Active racism in Iceland is most often directed against Poles and Asians because they are the most visible foreigners, Poles because there are quite a lot of them and Asians because they stand out in the pasty-white society of Iceland.

Active racism is quite rare but there is quite a bit of casual racism common to most cultures.

An Asian traveling in Iceland shouldn't have to be concerned as Icelandic racism is rarely if ever directed against tourists.
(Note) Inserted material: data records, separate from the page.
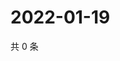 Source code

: # 2022-01-19

共 0 条

<!-- BEGIN WEIBO -->
<!-- 最后更新时间 Wed Jan 19 2022 06:17:28 GMT+0800 (China Standard Time) -->

<!-- END WEIBO -->
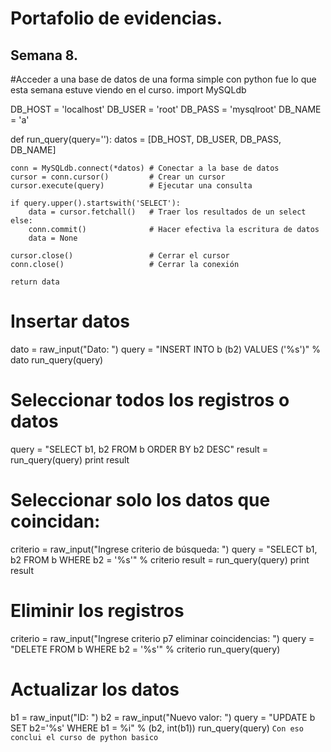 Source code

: # Portafolio de evidencias.

## Semana 8.
#Acceder a una base de datos de una forma simple con python fue lo que esta semana estuve viendo en el curso.
import MySQLdb

DB_HOST = 'localhost' 
DB_USER = 'root' 
DB_PASS = 'mysqlroot' 
DB_NAME = 'a' 

def run_query(query=''): 
    datos = [DB_HOST, DB_USER, DB_PASS, DB_NAME] 
    
    conn = MySQLdb.connect(*datos) # Conectar a la base de datos 
    cursor = conn.cursor()         # Crear un cursor 
    cursor.execute(query)          # Ejecutar una consulta 

    if query.upper().startswith('SELECT'): 
        data = cursor.fetchall()   # Traer los resultados de un select 
    else: 
        conn.commit()              # Hacer efectiva la escritura de datos 
        data = None 
    
    cursor.close()                 # Cerrar el cursor 
    conn.close()                   # Cerrar la conexión 

    return data
# Insertar datos 
dato = raw_input("Dato: ")
query = "INSERT INTO b (b2) VALUES ('%s')" % dato
run_query(query)
# Seleccionar todos los registros o datos 
query = "SELECT b1, b2 FROM b ORDER BY b2 DESC" 
result = run_query(query) 
print result 
# Seleccionar solo los datos que coincidan:
criterio = raw_input("Ingrese criterio de búsqueda: ") 
query = "SELECT b1, b2 FROM b WHERE b2 = '%s'" % criterio 
result = run_query(query)
print result
# Eliminir los registros
criterio = raw_input("Ingrese criterio p7 eliminar coincidencias: ") 
query = "DELETE FROM b WHERE b2 = '%s'" % criterio 
run_query(query)
# Actualizar los datos 
b1 = raw_input("ID: ") 
b2 = raw_input("Nuevo valor: ") 
query = "UPDATE b SET b2='%s' WHERE b1 = %i" % (b2, int(b1)) 
run_query(query)
`Con eso conclui el curso de python basico`
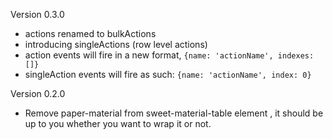 Version 0.3.0

- actions renamed to bulkActions
- introducing singleActions (row level actions)
- action events will fire in a new format, `{name: 'actionName', indexes: []}`
- singleAction events will fire as such: `{name: 'actionName', index: 0}`

Version 0.2.0

- Remove paper-material from sweet-material-table element , it should be up to you whether you want to wrap it or not.

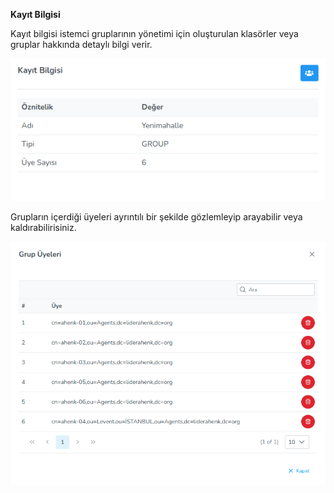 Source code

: **Kayıt Bilgisi**

Kayıt bilgisi istemci gruplarının yönetimi için oluşturulan klasörler veya gruplar hakkında detaylı bilgi verir. 

![Kayit Bilgisi](../images/computerGroupManagement/registirationInformation.png)

Grupların içerdiği üyeleri ayrıntılı bir şekilde gözlemleyip arayabilir veya kaldırabilirisiniz.

![Kayit Bilgisi](../images/computerGroupManagement/registirationInformationDetail.png) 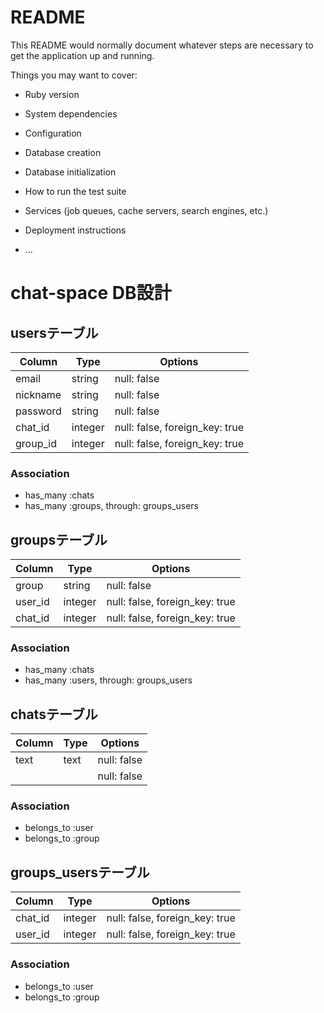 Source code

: # README

This README would normally document whatever steps are necessary to get the
application up and running.

Things you may want to cover:

* Ruby version

* System dependencies

* Configuration

* Database creation

* Database initialization

* How to run the test suite

* Services (job queues, cache servers, search engines, etc.)

* Deployment instructions

* ...

# chat-space DB設計
## usersテーブル
|Column|Type|Options|
|------|----|-------|
|email|string|null: false|
|nickname|string|null: false|
|password|string|null: false|
|chat_id|integer|null: false, foreign_key: true|
|group_id|integer|null: false, foreign_key: true|
### Association
- has_many :chats
- has_many :groups, through: groups_users

## groupsテーブル
|Column|Type|Options|
|------|----|-------|
|group|string|null: false|
|user_id|integer|null: false, foreign_key: true|
|chat_id|integer|null: false, foreign_key: true|
### Association
- has_many :chats
- has_many :users, through: groups_users

## chatsテーブル
|Column|Type|Options|
|------|----|-------|
|text|text|null: false|
|||null: false|
### Association
- belongs_to :user
- belongs_to :group

## groups_usersテーブル
|Column|Type|Options|
|------|----|-------|
|chat_id|integer|null: false, foreign_key: true|
|user_id|integer|null: false, foreign_key: true|
### Association
- belongs_to :user
- belongs_to :group

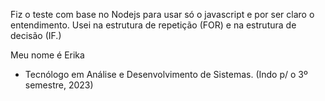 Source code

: Fiz o teste com base no Nodejs para usar só o javascript e por ser claro o entendimento. Usei na estrutura de repetição
(FOR) e na estrutura de decisão (IF.)

Meu nome é Erika 
- Tecnólogo em Análise e Desenvolvimento de Sistemas. (Indo p/ o 3º semestre, 2023)
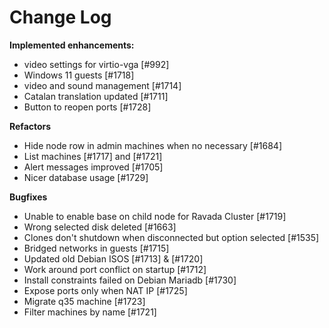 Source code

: # Change Log

**Implemented enhancements:**

- video settings for virtio-vga [\#992]
- Windows 11 guests [\#1718]
- video and sound management [\#1714]
- Catalan translation updated [\#1711]
- Button to reopen ports [\#1728]

**Refactors**

- Hide node row in admin machines when no necessary [\#1684]
- List machines [\#1717] and [\#1721]
- Alert messages improved [\#1705]
- Nicer database usage [\#1729]

**Bugfixes**

- Unable to enable base on child node for Ravada Cluster [\#1719]
- Wrong selected disk deleted [\#1663]
- Clones don't shutdown when disconnected but option selected [\#1535]
- Bridged networks in guests [\#1715]
- Updated old Debian ISOS [\#1713] & [\#1720]
- Work around port conflict on startup [\#1712]
- Install constraints failed on Debian Mariadb [\#1730]
- Expose ports only when NAT IP [\#1725]
- Migrate q35 machine [\#1723]
- Filter machines by name [\#1721]
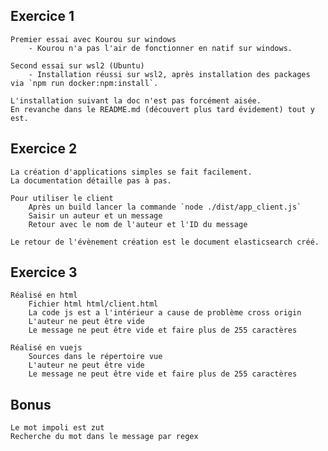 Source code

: ## Exercice 1
    Premier essai avec Kourou sur windows
        - Kourou n'a pas l'air de fonctionner en natif sur windows.
    
    Second essai sur wsl2 (Ubuntu)
        - Installation réussi sur wsl2, après installation des packages via `npm run docker:npm:install`.
    
    L'installation suivant la doc n'est pas forcément aisée.
    En revanche dans le README.md (découvert plus tard évidement) tout y est.

## Exercice 2
    La création d'applications simples se fait facilement.
    La documentation détaille pas à pas.

    Pour utiliser le client
        Après un build lancer la commande `node ./dist/app_client.js` 
        Saisir un auteur et un message
        Retour avec le nom de l'auteur et l'ID du message
    
    Le retour de l'évènement création est le document elasticsearch créé.

## Exercice 3
    Réalisé en html 
        Fichier html html/client.html
        La code js est a l'intérieur a cause de problème cross origin
        L'auteur ne peut être vide
        Le message ne peut être vide et faire plus de 255 caractères

    Réalisé en vuejs
        Sources dans le répertoire vue
        L'auteur ne peut être vide
        Le message ne peut être vide et faire plus de 255 caractères

## Bonus
    Le mot impoli est zut
    Recherche du mot dans le message par regex
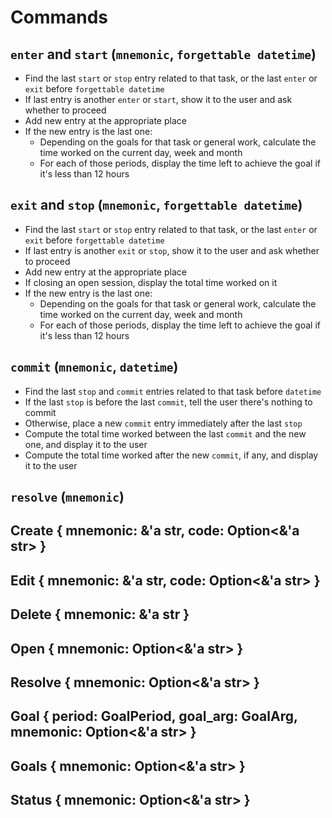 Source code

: # Commands

## `enter` and `start` (`mnemonic`, `forgettable datetime`)

- Find the last `start` or `stop` entry related to that task, or the last `enter` or `exit` before `forgettable datetime`
- If last entry is another `enter` or `start`, show it to the user and ask whether to proceed
- Add new entry at the appropriate place
- If the new entry is the last one:
  - Depending on the goals for that task or general work, calculate the time worked on the current day, week and month
  - For each of those periods, display the time left to achieve the goal if it's less than 12 hours

## `exit` and `stop` (`mnemonic`, `forgettable datetime`)

- Find the last `start` or `stop` entry related to that task, or the last `enter` or `exit` before `forgettable datetime`
- If last entry is another `exit` or `stop`, show it to the user and ask whether to proceed
- Add new entry at the appropriate place
- If closing an open session, display the total time worked on it
- If the new entry is the last one:
  - Depending on the goals for that task or general work, calculate the time worked on the current day, week and month
  - For each of those periods, display the time left to achieve the goal if it's less than 12 hours

## `commit` (`mnemonic`, `datetime`)

- Find the last `stop` and `commit` entries related to that task before `datetime`
- If the last `stop` is before the last `commit`, tell the user there's nothing to commit
- Otherwise, place a new `commit` entry immediately after the last `stop`
- Compute the total time worked between the last `commit` and the new one, and display it to the user
- Compute the total time worked after the new `commit`, if any, and display it to the user

## `resolve` (`mnemonic`)

## Create { mnemonic: &'a str, code: Option<&'a str> }
## Edit { mnemonic: &'a str, code: Option<&'a str> }
## Delete { mnemonic: &'a str }
## Open { mnemonic: Option<&'a str> }
## Resolve { mnemonic: Option<&'a str> }
## Goal { period: GoalPeriod, goal_arg: GoalArg, mnemonic: Option<&'a str> }
## Goals { mnemonic: Option<&'a str> }
## Status { mnemonic: Option<&'a str> }
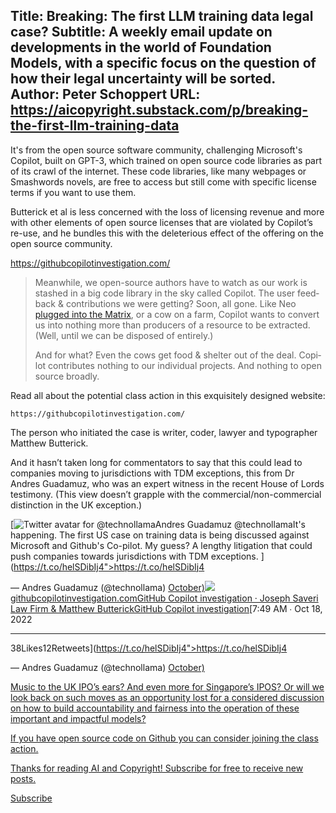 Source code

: Title: Breaking: The first LLM training data legal case?
Subtitle: A weekly email update on developments in the world of Foundation Models, with a specific focus on the question of how their legal uncertainty will be sorted.
Author: Peter Schoppert
URL: https://aicopyright.substack.com/p/breaking-the-first-llm-training-data
---
It's from the open source software community, challenging Microsoft's Copilot, built on GPT-3, which trained on open source code libraries as part of its crawl of the internet. These code libraries, like many webpages or Smashwords novels, are free to access but still come with specific license terms if you want to use them.

Butterick et al is less concerned with the loss of licensing revenue and more with other elements of open source licenses that are violated by Copilot’s re-use, and he bundles this with the deleterious effect of the offering on the open source community.

https://githubcopilotinvestigation.com/

> Mean­while, we open-source authors have to watch as our work is stashed in a big code library in the sky called Copi­lot. The user feed­back & con­tri­bu­tions we were get­ting? Soon, all gone. Like Neo [plugged into the Matrix](https://www.youtube.com/watch?v=HwhB5uCaj3Y), or a cow on a farm, Copi­lot wants to con­vert us into noth­ing more than pro­duc­ers of a resource to be extracted. (Well, until we can be dis­posed of entirely.)
> 
> And for what? Even the cows get food & shel­ter out of the deal. Copi­lot con­tributes noth­ing to our indi­vid­ual projects. And noth­ing to open source broadly.

Read all about the potential class action in this exquisitely designed website:

`https://githubcopilotinvestigation.com/`

The person who initiated the case is writer, coder, lawyer and typographer Matthew Butterick. 

And it hasn’t taken long for commentators to say that this could lead to companies moving to jurisdictions with TDM exceptions, this from Dr Andres Guadamuz, who was an expert witness in the recent House of Lords testimony. (This view doesn’t grapple with the commercial/non-commercial distinction in the UK exception.)

[![Twitter avatar for @technollama](https://substackcdn.com/image/twitter_name/w_96/technollama.jpg)Andres Guadamuz @technollamaIt's happening. The first US case on training data is being discussed against Microsoft and Github's Co-pilot. My guess? A lengthy litigation that could push companies towards jurisdictions with TDM exceptions. ](https://t.co/helSDibIj4">https://t.co/helSDibIj4</a></p>&mdash; Andres Guadamuz \(@technollama\) <a href="https://twitter.com/technollama/status/1582277732070699010?ref_src=twsrc%5Etfw">October)[![](https://substackcdn.com/image/fetch/w_600,h_314,c_fill,f_auto,q_auto:good,fl_progressive:steep/https%3A%2F%2Fbucketeer-e05bbc84-baa3-437e-9518-adb32be77984.s3.amazonaws.com%2Fpublic%2Fimages%2Fc70d1983-47ba-4ba9-a64b-5d87812bbcdd_2008x786.gif)githubcopilotinvestigation.comGitHub Copilot investigation · Joseph Saveri Law Firm & Matthew ButterickGitHub Copilot investigation](https://githubcopilotinvestigation.com/)[7:49 AM ∙ Oct 18, 2022

* * *

38Likes12Retweets](https://t.co/helSDibIj4">https://t.co/helSDibIj4</a></p>&mdash; Andres Guadamuz \(@technollama\) <a href="https://twitter.com/technollama/status/1582277732070699010?ref_src=twsrc%5Etfw">October)

Music to the UK IPO’s ears? And even more for Singapore’s IPOS? Or will we look back on such moves as an opportunity lost for a considered discussion on how to build accountability and fairness into the operation of these important and impactful models? 

If you have open source code on Github you can consider joining the class action. 

Thanks for reading AI and Copyright! Subscribe for free to receive new posts.

Subscribe
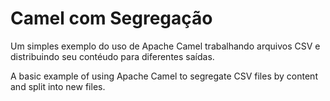 # Camel com Segregação


Um simples exemplo do uso de Apache Camel trabalhando arquivos CSV e distribuindo seu contéudo para diferentes saídas.

A basic example of using Apache Camel to segregate CSV files by content and split into new files.
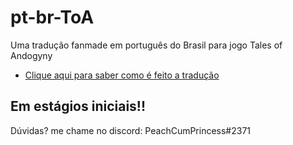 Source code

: # pt-br-ToA
 Uma tradução fanmade em português do Brasil para  jogo Tales of Andogyny
 <ul>
   <li>
     <a href="https://peachQueen.github.io/ToA_pt-br/guia-tradu%C3%A7%C3%A3o.html">Clique aqui para saber como é feito a tradução</a>
   </li>
 </ul>
 
 ## Em estágios iniciais!!

 Dúvidas? me chame no discord: PeachCumPrincess#2371
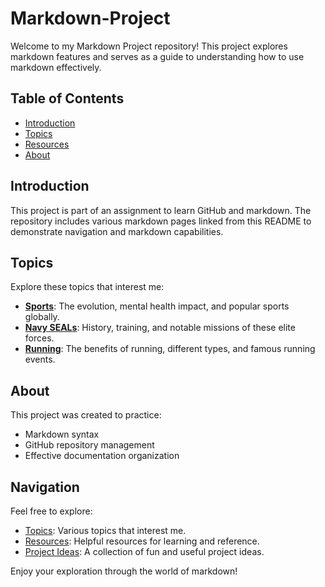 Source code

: # Markdown-Project

Welcome to my Markdown Project repository! This project explores markdown features and serves as a guide to understanding how to use markdown effectively. 
## Table of Contents
- [Introduction](#introduction)
- [Topics](./topics.md)
- [Resources](./resources.md)
- [About](#about)

## Introduction
This project is part of an assignment to learn GitHub and markdown. The repository includes various markdown pages linked from this README to demonstrate navigation and markdown capabilities.

## Topics
Explore these topics that interest me:
- **[Sports](./topics.md)**: The evolution, mental health impact, and popular sports globally.
- **[Navy SEALs](./navy-seals.md)**: History, training, and notable missions of these elite forces.
- **[Running](./running.md)**: The benefits of running, different types, and famous running events.

## About
This project was created to practice:
- Markdown syntax
- GitHub repository management
- Effective documentation organization

## Navigation
Feel free to explore:
- [Topics](./topics.md): Various topics that interest me.
- [Resources](./resources.md): Helpful resources for learning and reference.
- [Project Ideas](./project-ideas.md): A collection of fun and useful project ideas.

Enjoy your exploration through the world of markdown!

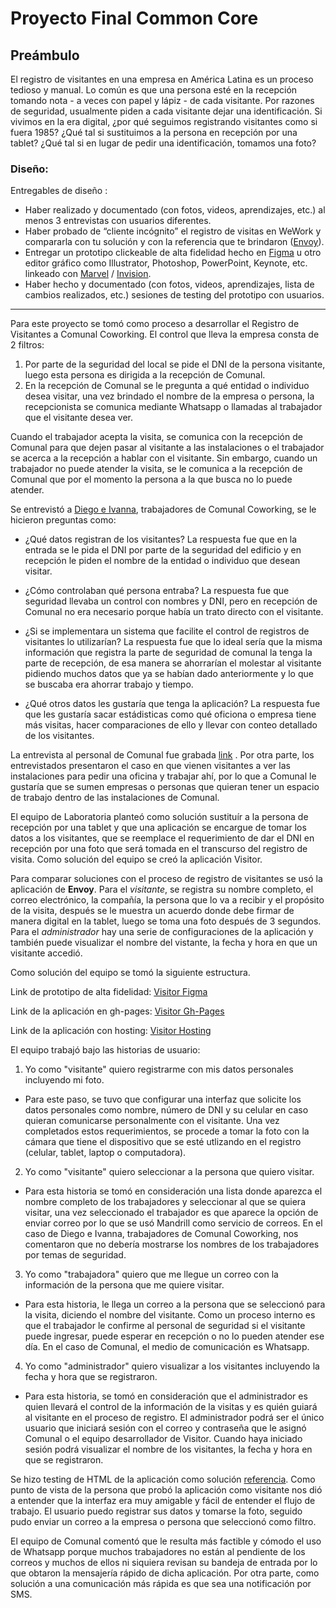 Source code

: # Proyecto Final Common Core
## Preámbulo
El registro de visitantes en una empresa en América Latina es un proceso tedioso y manual. Lo común es que una persona esté en la recepción tomando nota - a veces con papel y lápiz - de cada visitante. Por razones de seguridad, usualmente piden a cada visitante dejar una identificación. Si vivimos en la era digital, ¿por qué seguimos registrando visitantes como si fuera 1985? ¿Qué tal si sustituimos a la persona en recepción por una tablet? ¿Qué tal si en lugar de pedir una identificación, tomamos una foto?

### Diseño:
Entregables de diseño :
  * Haber realizado y documentado (con fotos, videos, aprendizajes, etc.)  al menos 3 entrevistas con usuarios diferentes.
  * Haber probado de “cliente incógnito” el registro de visitas en WeWork y compararla con tu solución y con la referencia que te brindaron ([Envoy](https://envoy.com/)).
  * Entregar un prototipo clickeable de alta fidelidad hecho en [Figma](https://www.figma.com/) u otro editor gráfico como Illustrator, Photoshop, PowerPoint, Keynote, etc. linkeado con [Marvel](https://marvelapp.com/) / [Invision](https://www.invisionapp.com/).
  * Haber hecho y documentado (con fotos, videos, aprendizajes, lista de cambios realizados, etc.) sesiones de testing del prototipo con usuarios.

----------------------------------------------------------
Para este proyecto se tomó como proceso a desarrollar el Registro de Visitantes a Comunal Coworking.
El control que lleva la empresa consta de 2 filtros:

1. Por parte de la seguridad del local se pide el DNI de la persona visitante, luego esta persona es dirigida a la recepción de Comunal.
2. En la recepción de Comunal se le pregunta a qué entidad o individuo desea visitar, una vez brindado el nombre de la empresa o persona, la recepcionista se comunica mediante Whatsapp o llamadas al trabajador que el visitante desea ver.

Cuando el trabajador acepta la visita, se comunica con la recepción de Comunal para que dejen pasar al visitante a las instalaciones o el trabajador se acerca a la recepción a hablar con el visitante. Sin embargo, cuando un trabajador no puede atender la visita, se le comunica a la recepción de Comunal que por el momento la persona a la que busca no lo puede atender.

Se entrevistó a [Diego e Ivanna](https://drive.google.com/open?id=1rplyFnKtUEJGoIp_Su7YqVXgqV-YcnWO), trabajadores de Comunal Coworking, se le hicieron preguntas como:
* ¿Qué datos registran de los visitantes? La respuesta fue que en la entrada se le pida el DNI por parte de la seguridad del edificio y en recepción le piden el nombre de la entidad o individuo que desean visitar.

* ¿Cómo controlaban qué persona entraba? La respuesta fue que seguridad llevaba un control con nombres y DNI, pero en recepción de Comunal no era necesario porque había un trato directo con el visitante.

* ¿Si se implementara un sistema que facilite el control de registros de visitantes lo utilizarían? La respuesta fue que lo ideal sería que la misma información que registra la parte de seguridad de comunal la tenga la parte de recepción, de esa manera se ahorrarían el molestar al visitante pidiendo muchos datos que ya se habían dado anteriormente y lo que se buscaba era ahorrar trabajo y tiempo.

* ¿Qué otros datos les gustaría que tenga la aplicación? La respuesta fue que les gustaría sacar estádisticas como qué oficiona o empresa tiene más visitas, hacer comparaciones de ello y llevar con conteo detallado de los visitantes.

La entrevista al personal de Comunal fue grabada [link](https://drive.google.com/open?id=179uRJoy1jdZ6xAkUBLC0uaiWYMfoiRT2) . Por otra parte, los entrevistados presentaron el caso en que vienen visitantes a ver las instalaciones para pedir una oficina y trabajar ahí, por lo que a Comunal le gustaría que se sumen empresas o personas que quieran tener un espacio de trabajo dentro de las instalaciones de Comunal.

El equipo de Laboratoria planteó como solución sustituír a la persona de recepción por una tablet y que una aplicación se encargue de tomar los datos a los visitantes, que se reemplace el requerimiento de dar el DNI en recepción por una foto que será tomada en el transcurso del registro de visita. Como solución del equipo se creó la aplicación Visitor.

Para comparar soluciones con el proceso de registro de visitantes se usó la aplicación de **Envoy**. Para el *visitante*, se registra su nombre completo, el correo electrónico, la compañía, la persona que lo va a recibir y el propósito de la visita, después se le muestra un acuerdo donde debe firmar de manera digital en la tablet, luego se toma una foto después de 3 segundos. Para el *administrador* hay una serie de configuraciones de la aplicación y también puede visualizar el nombre del vistante, la fecha y hora en que un visitante accedió.

Como solución del equipo se tomó la siguiente estructura.

Link de prototipo de alta fidelidad: [Visitor Figma](https://www.figma.com/proto/Ts23UKlg9DL0nJ4ISTIzinYi/visitor?node-id=3%3A2&scaling=scale-down)

Link de la aplicación en gh-pages: [Visitor Gh-Pages](https://anaflaviadiaz.github.io/wework/src/)

Link de la aplicación con hosting: [Visitor Hosting](wework-731bf.firebaseapp.com)

El equipo trabajó bajo las historias de usuario:

1. Yo como "visitante" quiero registrarme con mis datos personales incluyendo mi foto.
  * Para este paso, se tuvo que configurar una interfaz que solicite los datos personales como nombre, número de DNI y su celular en caso quieran comunicarse personalmente con el visitante. Una vez completados estos requerimientos, se procede a tomar la foto con la cámara que tiene el dispositivo que se esté utlizando en el registro (celular, tablet, laptop o computadora).

2. Yo como "visitante" quiero seleccionar a la persona que quiero visitar.
  * Para esta historia se tomó en consideración una lista donde aparezca el nombre completo de los trabajadores y seleccionar al que se quiera visitar, una vez seleccionado el trabajador es que aparece la opción de enviar correo por lo que se usó Mandrill como servicio de correos. En el caso de Diego e Ivanna, trabajadores de Comunal Coworking, nos comentaron que no debería mostrarse los nombres de los trabajadores por temas de seguridad.

3. Yo como "trabajadora" quiero que me llegue un correo con la información de la persona que me quiere visitar.
  * Para esta historia, le llega un correo a la persona que se seleccionó para la visita, diciendo el nombre del visitante. Como un proceso interno es que el trabajador le confirme al personal de seguridad si el visitante puede ingresar, puede esperar en recepción o no lo pueden atender ese día. En el caso de Comunal, el medio de comunicación es Whatsapp.

4. Yo como "administrador" quiero visualizar a los visitantes incluyendo la fecha y hora que se registraron.
  * Para esta historia, se tomó en consideración que el administrador es quien llevará el control de la información de la visitas y es quién guiará al visitante en el proceso de registro. El administrador podrá ser el único usuario que iniciará sesión con el correo y contraseña que le asignó Comunal o el equipo desarrollador de Visitor. Cuando haya iniciado sesión podrá visualizar el nombre de los visitantes, la fecha y hora en que se registraron.

Se hizo testing de HTML de la aplicación como solución [referencia](https://drive.google.com/open?id=1E8VVlTkHumlqf9BrCzEuj37RNOK-12zS). Como punto de vista de la persona que probó la aplicación como visitante nos dió a entender que la interfaz era muy amigable y fácil de entender el flujo de trabajo. El usuario puedo registrar sus datos y tomarse la foto, seguido pudo enviar un correo a la empresa o persona que seleccionó como filtro.

El equipo de Comunal comentó que le resulta más factible y cómodo el uso de Whatsapp porque muchos trabajadores no están al pendiente de los correos y muchos de ellos ni siquiera revisan su bandeja de entrada por lo que obtaron la mensajería rápido de dicha aplicación. Por otra parte, como solución a una comunicación más rápida es que sea una notificación por SMS.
Stereotypes in Iceland about Asians are similar to stereotypes generally in Europe and the US (i.e. industrious, subservient etc.).
posted by Kattullus at 12:31 PM on September 24, 2009


Kattullus, has there been any anti-English feeling since the banks debacle and Gordon Brown's approach to the legal issues involved?
posted by biffa at 12:39 PM on September 24, 2009


Data point: I have traveled to backcountry Iceland with an Asian friend (who had visited previously and intends to visit again) and nothing that he said or I saw indicates anything other than what Kattullus claims above.
posted by kittyprecious at 12:41 PM on September 24, 2009


Anti-English feeling has a long history in Iceland that goes back at least to when English trawlers would fish in Icelandic territorial waters in the 19th Century and would often resort to violence to keep Icelanders and Icelandic authorities from interfering with their fishing. For instance my great-great-grandfather was killed when his boat was capsized by English fisherman (the local sheriff had commandeered it to go aboard the English trawler). After the Cod Wars anti-English sentiment subsided and I know a lot of Icelandic Anglophiles (one marker of this is that a lot of Icelanders support the English national team in World Cups). Now, however, there's been a resurgence of anti-English sentiment what with the whole financial kerfufflefuck. It's not at a level, however, that any English person traveling around Iceland will have to worry about.
posted by Kattullus at 1:14 PM on September 24, 2009 [3 favorites]


Icelanders? You have nothing to fear if you're buying the beer.

Don't worry about it. Very liberal and friendly place.
posted by rokusan at 1:17 PM on September 24, 2009


Active racism in Iceland is most often directed against Poles and Asians because they are the most visible foreigners, Poles because there are quite a lot of them and Asians because they stand out in the pasty-white society of Iceland.

Oops, I used the wrong word here. What I meant to say is that Poles and Asians are the most visible immigrants. There are large Polish, Thai and Vietnamese communities in Iceland (comparatively large, Iceland is a nation of only 300 thousand people) and these are the most visible immigrant communities.

But yes, there's no need to worry.
posted by Kattullus at 1:20 PM on September 24, 2009


Thank you all for asking for clarification about this, and the good explanations!

I would like to state that it's mostly this low-level racism, mostly in preconceptions and respect, and it's even not universal. It's not the kind that visitors will particularly notice I believe, but it can probably be tough to grow up here — if you're unlucky. That kind of thing.